21 December 2018
This article has been written by Winton.
The Winton Global Alpha Fund is proudly brought to you by the Macquarie Professional Series.
“The only free lunch in finance” is a phrase coined in the 1950s and used often today that refers to portfolio diversification. Skill is required to capitalize on its powerful effects, however.
Winton’s strategies seek to benefit from diversification by using multiple signals to invest systematically across almost 100 markets around the world.
The importance of diversification in investment management is intuitive enough – placing all hope in a single investment is foolhardy given the decidedly uncertain nature of financial markets. Yet diversification is particularly important for Winton’s systematic approach to investing for two main reasons.
First, Winton’s investment signals often only have a slight edge, given the difficulty of beating financial markets. This means that when a signal is applied to a single market, the results can be highly variable. This variability reduces, however, as we increase the number of times we employ our edge – whether by adding new signals, increasing the number of markets we trade, or taking a longer investment horizon.
Second, the positions our strategies take are, for the most part, directional and unhedged. Thankfully, different signals and markets tend to be profitable at different times.

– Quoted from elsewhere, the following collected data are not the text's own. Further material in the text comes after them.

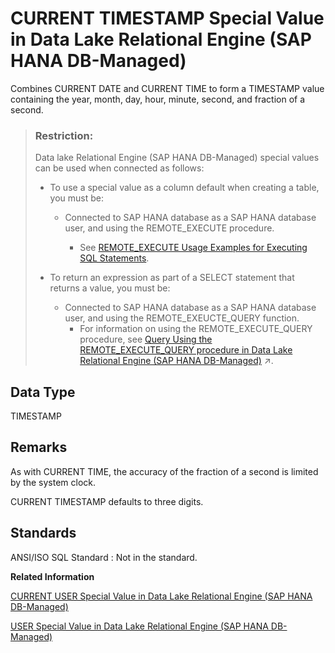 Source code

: <!-- loio4bbfdd6d4312481d99df98a23b4cc3dc -->

# CURRENT TIMESTAMP Special Value in Data Lake Relational Engine \(SAP HANA DB-Managed\)

Combines CURRENT DATE and CURRENT TIME to form a TIMESTAMP value containing the year, month, day, hour, minute, second, and fraction of a second.



> ### Restriction:  
> Data lake Relational Engine \(SAP HANA DB-Managed\) special values can be used when connected as follows:
> 
> -   To use a special value as a column default when creating a table, you must be:
>     -   Connected to SAP HANA database as a SAP HANA database user, and using the REMOTE\_EXECUTE procedure.
> 
>         -   See [REMOTE\_EXECUTE Usage Examples for Executing SQL Statements](../030-sql-statements/remote-execute-usage-examples-for-executing-sql-statements-fd99ac0.md).
> 
> 
> -   To return an expression as part of a SELECT statement that returns a value, you must be:
>     -   Connected to SAP HANA database as a SAP HANA database user, and using the REMOTE\_EXEUCTE\_QUERY function.
>         -   For information on using the REMOTE\_EXECUTE\_QUERY procedure, see [Query Using the REMOTE_EXECUTE_QUERY procedure in Data Lake Relational Engine (SAP HANA DB-Managed)](https://help.sap.com/viewer/9220e7fec0fe4503b5c5a6e21d584e63/2023_1_QRC/en-US/4192f252c2af4136aebadbd1a806b139.html "Use the REMOTE_EXECUTE_QUERY procedure to execute SELECT queries on data lake Relational Engine objects without using an SAP HANA database virtual table in the query.") :arrow_upper_right:.



<a name="loio4bbfdd6d4312481d99df98a23b4cc3dc__section_dtd_xbr_btb"/>

## Data Type

TIMESTAMP



<a name="loio4bbfdd6d4312481d99df98a23b4cc3dc__section_a42_ybr_btb"/>

## Remarks

As with CURRENT TIME, the accuracy of the fraction of a second is limited by the system clock.

CURRENT TIMESTAMP defaults to three digits.



<a name="loio4bbfdd6d4312481d99df98a23b4cc3dc__section_ggr_ybr_btb"/>

## Standards

 ANSI/ISO SQL Standard
 :   Not in the standard.

 **Related Information**  


[CURRENT USER Special Value in Data Lake Relational Engine \(SAP HANA DB-Managed\)](current-user-special-value-in-data-lake-relational-engine-sap-hana-db-managed-336e6f1.md "Returns a string that contains the user ID of the current connection.")

[USER Special Value in Data Lake Relational Engine \(SAP HANA DB-Managed\)](user-special-value-in-data-lake-relational-engine-sap-hana-db-managed-8eda34d.md "Returns a string that contains the user ID of the current connection.")

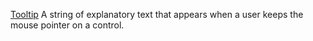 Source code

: [Tooltip](filename.md) A string of explanatory text that appears when a user keeps the mouse pointer on a control.
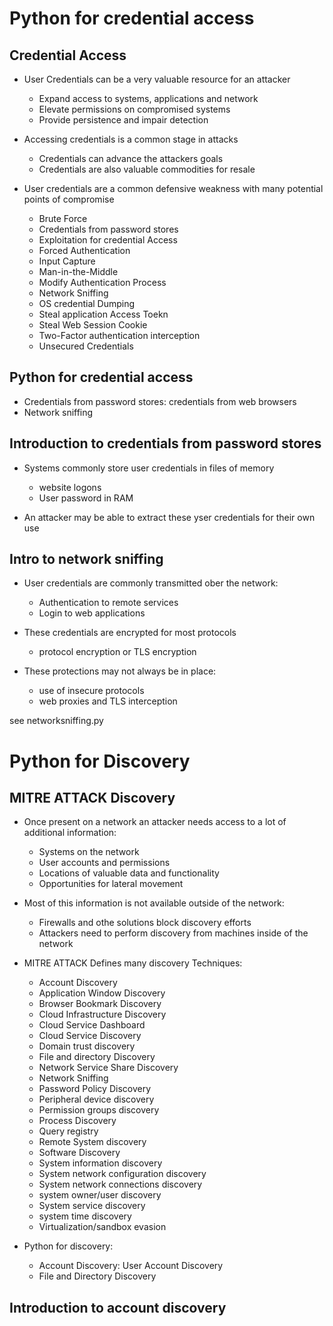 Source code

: # Python for credential access
## Credential Access
* User Credentials can be a very valuable resource for an attacker
    - Expand access to systems, applications and network
    - Elevate permissions on compromised systems
    - Provide persistence and impair detection

* Accessing credentials is a common stage in attacks
    - Credentials can advance the attackers goals
    - Credentials are also valuable commodities for resale

* User credentials are a common defensive weakness with many potential points of compromise
    - Brute Force
    - Credentials from password stores
    - Exploitation for credential Access
    - Forced Authentication
    - Input Capture
    - Man-in-the-Middle
    - Modify Authentication Process
    - Network Sniffing
    - OS credential Dumping
    - Steal application Access Toekn
    - Steal Web Session Cookie
    - Two-Factor authentication interception
    - Unsecured Credentials

## Python for credential access
- Credentials from password stores: credentials from web browsers
- Network sniffing

## Introduction to credentials from password stores
* Systems commonly store user credentials in files of memory
    - website logons
    - User password in RAM

* An attacker may be able to extract these yser credentials for their own use

## Intro to network sniffing
* User credentials are commonly transmitted ober the network:
    - Authentication to remote services
    - Login to web applications

* These credentials are encrypted for most protocols
    - protocol encryption or TLS encryption

* These protections may not always be in place:
    - use of insecure protocols
    - web proxies and TLS interception

see networksniffing.py


# Python for Discovery
## MITRE ATTACK Discovery
* Once present on a network an attacker needs access to a lot of additional information:
    - Systems on the network
    - User accounts and permissions
    - Locations of valuable data and functionality
    - Opportunities for lateral movement

* Most of this information is not available outside of the network:
    - Firewalls and othe solutions block discovery efforts
    - Attackers need to perform discovery from machines inside of the network

* MITRE ATTACK Defines many discovery Techniques:
    - Account Discovery
    - Application Window Discovery
    - Browser Bookmark Discovery
    - Cloud Infrastructure Discovery
    - Cloud Service Dashboard
    - Cloud Service Discovery
    - Domain trust discovery
    - File and directory Discovery
    - Network Service Share Discovery
    - Network Sniffing
    - Password Policy Discovery
    - Peripheral device discovery
    - Permission groups discovery
    - Process Discovery
    - Query registry
    - Remote System discovery
    - Software Discovery
    - System information discovery
    - System network configuration discovery
    - System network connections discovery
    - system owner/user discovery
    - System service discovery
    - system time discovery
    - Virtualization/sandbox evasion

* Python for discovery:
    - Account Discovery: User Account Discovery
    - File and Directory Discovery



## Introduction to account discovery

And this differentiation enables us to reduce the risk of a given position by diversifying our portfolios across multiple signals and many markets.
The less the correlation between those signals and markets, the greater the diversification benefits on offer. If positions do not move together, their fluctuations are bound at times to offset one another. This will reduce overall portfolio volatility while providing the same level of return.

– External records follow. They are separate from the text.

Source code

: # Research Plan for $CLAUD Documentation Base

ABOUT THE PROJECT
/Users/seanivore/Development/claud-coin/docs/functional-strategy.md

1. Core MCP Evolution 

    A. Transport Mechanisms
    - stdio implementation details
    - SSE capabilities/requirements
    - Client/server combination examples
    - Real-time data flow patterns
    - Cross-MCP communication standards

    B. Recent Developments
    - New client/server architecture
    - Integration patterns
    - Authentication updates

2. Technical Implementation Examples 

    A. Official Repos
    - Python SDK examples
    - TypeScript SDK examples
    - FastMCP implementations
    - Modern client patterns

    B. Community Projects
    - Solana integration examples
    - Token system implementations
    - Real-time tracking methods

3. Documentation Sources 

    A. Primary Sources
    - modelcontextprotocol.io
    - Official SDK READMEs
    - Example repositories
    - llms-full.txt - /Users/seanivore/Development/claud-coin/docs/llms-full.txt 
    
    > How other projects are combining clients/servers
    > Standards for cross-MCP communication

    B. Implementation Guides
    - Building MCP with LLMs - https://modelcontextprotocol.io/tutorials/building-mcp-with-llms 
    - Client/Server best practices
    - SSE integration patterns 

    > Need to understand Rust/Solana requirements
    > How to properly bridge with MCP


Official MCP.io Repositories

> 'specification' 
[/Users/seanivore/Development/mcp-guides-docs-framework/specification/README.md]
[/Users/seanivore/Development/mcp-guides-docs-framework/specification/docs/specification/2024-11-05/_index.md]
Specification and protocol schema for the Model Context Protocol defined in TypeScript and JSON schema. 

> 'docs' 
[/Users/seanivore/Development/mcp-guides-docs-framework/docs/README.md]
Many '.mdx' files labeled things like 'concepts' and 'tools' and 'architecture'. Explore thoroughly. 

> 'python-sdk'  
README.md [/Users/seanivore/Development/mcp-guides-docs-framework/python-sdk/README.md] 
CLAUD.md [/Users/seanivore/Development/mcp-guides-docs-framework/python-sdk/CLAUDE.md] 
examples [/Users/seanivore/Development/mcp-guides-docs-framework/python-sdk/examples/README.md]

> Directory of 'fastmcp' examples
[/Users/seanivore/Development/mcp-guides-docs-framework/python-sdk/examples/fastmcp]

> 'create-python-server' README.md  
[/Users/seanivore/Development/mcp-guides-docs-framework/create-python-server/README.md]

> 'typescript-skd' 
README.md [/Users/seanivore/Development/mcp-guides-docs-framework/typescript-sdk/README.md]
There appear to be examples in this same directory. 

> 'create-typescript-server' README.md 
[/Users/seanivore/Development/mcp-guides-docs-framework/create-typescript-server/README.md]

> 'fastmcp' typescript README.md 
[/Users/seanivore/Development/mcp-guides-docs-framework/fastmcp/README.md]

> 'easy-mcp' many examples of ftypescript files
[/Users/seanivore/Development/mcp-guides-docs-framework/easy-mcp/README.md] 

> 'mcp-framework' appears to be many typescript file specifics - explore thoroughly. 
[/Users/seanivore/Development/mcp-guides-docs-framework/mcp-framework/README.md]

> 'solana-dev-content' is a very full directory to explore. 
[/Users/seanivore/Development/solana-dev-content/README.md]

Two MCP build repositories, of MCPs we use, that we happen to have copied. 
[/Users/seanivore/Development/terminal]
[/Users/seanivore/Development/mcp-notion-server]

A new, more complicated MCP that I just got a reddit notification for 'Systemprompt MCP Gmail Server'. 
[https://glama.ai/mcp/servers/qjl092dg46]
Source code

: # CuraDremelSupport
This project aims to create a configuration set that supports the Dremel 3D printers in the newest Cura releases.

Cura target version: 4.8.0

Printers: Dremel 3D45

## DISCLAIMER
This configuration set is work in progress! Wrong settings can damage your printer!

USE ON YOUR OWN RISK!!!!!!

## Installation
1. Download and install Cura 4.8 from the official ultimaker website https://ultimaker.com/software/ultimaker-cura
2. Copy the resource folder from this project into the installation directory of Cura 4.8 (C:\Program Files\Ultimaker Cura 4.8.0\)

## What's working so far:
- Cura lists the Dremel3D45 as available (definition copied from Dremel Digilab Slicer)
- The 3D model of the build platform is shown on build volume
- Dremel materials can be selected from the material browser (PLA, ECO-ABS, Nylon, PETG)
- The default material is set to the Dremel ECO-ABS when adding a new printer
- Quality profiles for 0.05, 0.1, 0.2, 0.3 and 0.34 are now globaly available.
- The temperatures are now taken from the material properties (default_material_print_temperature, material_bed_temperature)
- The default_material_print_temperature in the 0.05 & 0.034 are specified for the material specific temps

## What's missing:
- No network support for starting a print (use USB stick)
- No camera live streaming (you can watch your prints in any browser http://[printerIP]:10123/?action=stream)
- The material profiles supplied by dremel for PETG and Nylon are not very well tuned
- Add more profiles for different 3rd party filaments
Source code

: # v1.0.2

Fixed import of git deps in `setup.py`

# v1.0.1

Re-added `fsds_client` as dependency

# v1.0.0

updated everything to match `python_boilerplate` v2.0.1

There is, however, a tendency for market behavior to change suddenly and to create correlations where none previously existed. Winton manage this risk by taking additional measures, such as by conducting proprietary stress tests on our portfolios and limiting our use of leverage.

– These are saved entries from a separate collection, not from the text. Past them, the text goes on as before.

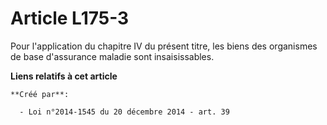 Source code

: # Article L175-3

Pour l'application du chapitre IV du présent titre, les biens des organismes de base d'assurance maladie sont insaisissables.

**Liens relatifs à cet article**

	**Créé par**:

	  - Loi n°2014-1545 du 20 décembre 2014 - art. 39
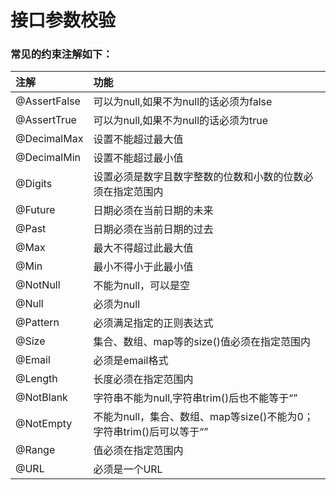 # 接口参数校验

### 常见的约束注解如下：

|  注解   | 功能  |
|  :----  | :---- |
| @AssertFalse  | 可以为null,如果不为null的话必须为false |
| @AssertTrue  | 可以为null,如果不为null的话必须为true |
| @DecimalMax  | 设置不能超过最大值 |
| @DecimalMin  | 设置不能超过最小值 |
| @Digits  | 设置必须是数字且数字整数的位数和小数的位数必须在指定范围内 |
| @Future  | 日期必须在当前日期的未来 |
| @Past  | 日期必须在当前日期的过去 |
| @Max  | 最大不得超过此最大值 |
| @Min  | 最小不得小于此最小值 |
| @NotNull  | 不能为null，可以是空 |
| @Null  | 必须为null |
| @Pattern  | 必须满足指定的正则表达式 |
| @Size  | 集合、数组、map等的size()值必须在指定范围内 |
| @Email  | 必须是email格式 |
| @Length  | 长度必须在指定范围内 |
| @NotBlank  | 字符串不能为null,字符串trim()后也不能等于“” |
| @NotEmpty  | 不能为null，集合、数组、map等size()不能为0；字符串trim()后可以等于“” |
| @Range  | 值必须在指定范围内 |
| @URL  | 必须是一个URL | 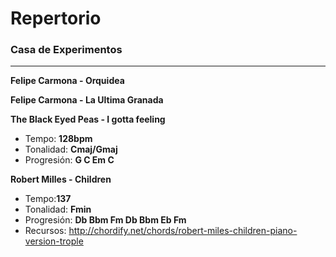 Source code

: # Repertorio
### Casa de Experimentos
------

**Felipe Carmona - Orquidea**


**Felipe Carmona - La Ultima Granada**

**The Black Eyed Peas - I gotta feeling**

* Tempo: **128bpm**
* Tonalidad: **Cmaj/Gmaj**
* Progresión: **G C Em C**

**Robert Milles - Children**
* Tempo:**137**
* Tonalidad: **Fmin**
* Progresión: **Db  Bbm Fm Db Bbm Eb Fm**
* Recursos: http://chordify.net/chords/robert-miles-children-piano-version-trople

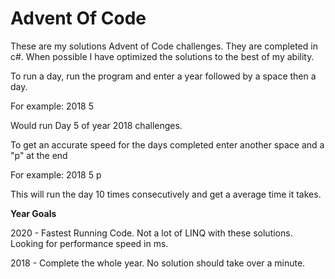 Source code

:# Advent Of Code

These are my solutions Advent of Code challenges. They are completed in c#. When possible I have optimized the solutions to the best of my ability.

To run a day, run the program and enter a year followed by a space then a day.

For example:
2018 5

Would run Day 5 of year 2018 challenges.

To get an accurate speed for the days completed enter another space and a "p" at the end

For example:
2018 5 p

This will run the day 10 times consecutively and get a average time it takes.

<b>Year Goals</b>

2020 - Fastest Running Code. Not a lot of LINQ with these solutions. Looking for performance speed in ms.

2018 - Complete the whole year. No solution should take over a minute.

Are Winton’s strategies a good portfolio diversifier?
As well as playing a central role within Winton’s strategies, diversification is often a driver of an investor’s decision to allocate to Winton. This is because Winton’s systematic approach to investment management tends to result in long-term returns that diverge from those of equities and bonds, making it a valuable addition to a typical equity-bond portfolio.
When considering adding Winton’s strategies to a portfolio, it is also important to understand the limits of diversification. Diversifying a portfolio is not the same as hedging it. And while it is true that the long-term correlation between the Winton Global Alpha Fund and equity and bond markets is effectively zero, its directional nature means that it will often move in tandem with traditional investments for months at a time, if not years. This makes Winton’s strategies inappropriate for investors seeking explicit portfolio protection against market crashes.
Diversification is a “free lunch” that investment managers and investors alike can feast upon. Winton’s systematic approach gives us the ability to apply a wide range of investment signals and be fully invested across almost 100 global markets, around the clock. It is an approach that gives our investors’ portfolios every chance of putting on a few pounds.